Li, S. - Presenter, Pacific Northwest National Laboratory
Jiang, Y., Pacific Northwest National Laboratory
Santosa, D., Pacific Northwest National Laboratory
Ramasamy, K., Pacific Northwest National Laboratory
Schmidt, A. J., Pacific Northwest National Laboratory
Thorson, M. R., University of Illinois at Urbana-Champaign
Renewable, low carbon, “drop-in” biofuels offer greater potential to decarbonize aviation, marine, and heavy-duty transportation sectors and play a significant role to meet the zero-greenhouse gas (GHG) emission goal by 2050. Hydrothermal liquefaction (HTL) is one of many promising biofuel technologies, that can convert any wet waste (i.e., sewage sludge, manures, and food waste) to biocrude at high pressure (~20 MPa) and medium temperature (~360°C).
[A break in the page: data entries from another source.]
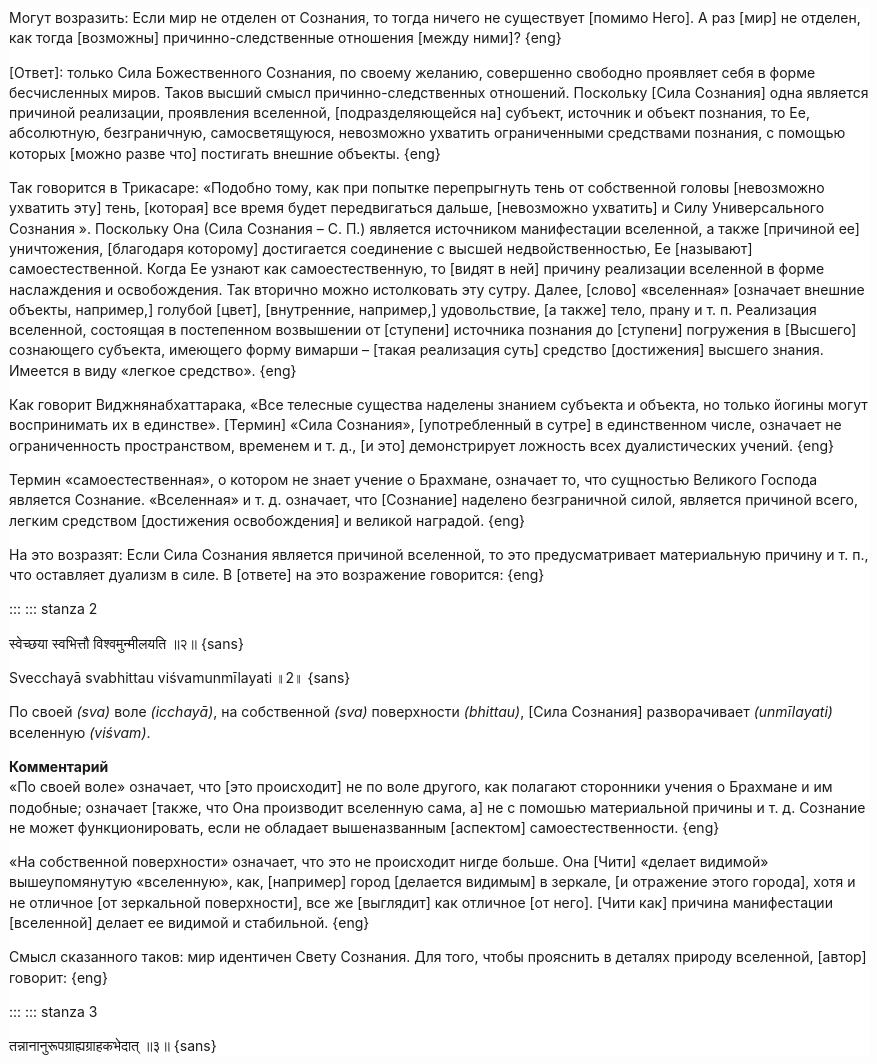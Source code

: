 Могут возразить: Если мир не отделен от Сознания, то тогда ничего не существует [помимо Него]. А раз [мир] не отделен, как тогда [возможны] причинно-следственные отношения [между ними]? {eng}

[Ответ]: только Сила Божественного Сознания, по своему желанию, совершенно свободно проявляет себя в форме бесчисленных миров. Таков высший смысл причинно-следственных отношений. Поскольку [Сила Сознания] одна является причиной реализации, проявления вселенной, [подразделяющейся на] субъект, источник и объект познания, то Ее, абсолютную, безграничную, самосветящуюся, невозможно ухватить ограниченными средствами познания, с помощью которых [можно разве что] постигать внешние объекты. {eng}

Так говорится в Трикасаре: «Подобно тому, как при попытке перепрыгнуть тень от собственной головы [невозможно ухватить эту] тень, [которая] все время будет передвигаться дальше, [невозможно ухватить] и Силу Универсального Сознания ». Поскольку Она (Сила Сознания – С. П.) является источником манифестации вселенной, а также [причиной ее] уничтожения, [благодаря которому] достигается соединение с высшей недвойственностью, Ее [называют] самоестественной. Когда Ее узнают как самоестественную, то [видят в ней] причину реализации вселенной в форме наслаждения и освобождения. Так вторично можно истолковать эту сутру. Далее, [слово] «вселенная» [означает внешние объекты, например,] голубой [цвет], [внутренние, например,] удовольствие, [а также] тело, прану и т. п. Реализация вселенной, состоящая в постепенном возвышении от [ступени] источника познания до [ступени] погружения в [Высшего] сознающего субъекта, имеющего форму вимарши – [такая реализация суть] средство [достижения] высшего знания. Имеется в виду «легкое средство». {eng}

Как говорит Виджнянабхаттарака, «Все телесные существа наделены знанием субъекта и объекта, но только йогины могут воспринимать их в единстве». [Термин] «Сила Сознания», [употребленный в сутре] в единственном числе, означает не ограниченность пространством, временем и т. д., [и это] демонстрирует ложность всех дуалистических учений. {eng}

Термин «самоестественная», о котором не знает учение о Брахмане, означает то, что сущностью Великого Господа является Сознание. «Вселенная» и т. д. означает, что [Сознание] наделено безграничной силой, является причиной всего, легким средством [достижения освобождения] и великой наградой. {eng}

На это возразят: Если Сила Сознания является причиной вселенной, то это предусматривает материальную причину и т. п., что оставляет дуализм в силе. В [ответе] на это возражение говорится: {eng}

:::
::: stanza 2

स्वेच्छया स्वभित्तौ विश्वमुन्मीलयति ॥२॥ {sans}

Svecchayā svabhittau viśvamunmīlayati ॥2॥ {sans}

По своей _(sva)_ воле _(icchayā)_, на собственной _(sva)_ поверхности _(bhittau)_, [Сила Сознания] разворачивает _(unmīlayati)_ вселенную _(viśvam)_.


**Комментарий**   
«По своей воле» означает, что [это происходит] не по воле другого, как полагают сторонники учения о Брахмане и им подобные; означает [также, что Она производит вселенную сама, а] не с помошью материальной причины и т. д. Сознание не может функционировать, если не обладает вышеназванным [аспектом] самоестественности. {eng}

«На собственной поверхности» означает, что это не происходит нигде больше. Она [Чити] «делает видимой» вышеупомянутую «вселенную», как, [например] город [делается видимым] в зеркале, [и отражение этого города], хотя и не отличное [от зеркальной поверхности], все же [выглядит] как отличное [от него]. [Чити как] причина манифестации [вселенной] делает ее видимой и стабильной. {eng}

Смысл сказанного таков: мир идентичен Свету Сознания. Для того, чтобы прояснить в деталях природу вселенной, [автор] говорит: {eng}

:::
::: stanza 3

तन्नानानुरूपग्राह्यग्राहकभेदात् ॥३॥ {sans}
It eliminates the need for feedstock drying and produces a high quality biocrude, of which the upgrading/fuel finishing strategies can be optimized and tuned to meet specific needs of the end users for different applications (i.e., marine, aviation and heavy-duty). For marine biofuel production, the upgrading strategy includes mild hydrotreating to remove the heteroatoms, lower total acid number (TAN) for meet fuel standard, as well as using the whole distillates without fractionation as marine fuel. For SAF and renewable diesel production, the HTL biocrude is fully hydrotreated for heteroatoms removal, followed by fractionation into naphtha, jet, heavy diesel/ residue, and hydrocracking of residue and/or heavy diesel. Finally the combined jet fraction from both hydrotreating and hydrocracking went through a deep dehydronitrogenation process to remove the nitrogen below 2 PPM for the SAF requirement. Tuning the distillation column and hydrocracking operating can maximize SAF or renewable diesel production. In this study, techno-economic analyses (TEA) were conducted for a small scale HTL plant (110 dry ton per day waste) with a centralized upgrading plant (about 3000-barrel biocrude per day) based on rigorous process model developed in Aspen Plus and experimental data collected from lab-scale continues flow system. A variety of biocrude upgrading configurations were explored for maximizing marine, SAF and renewable diesel production, respectively.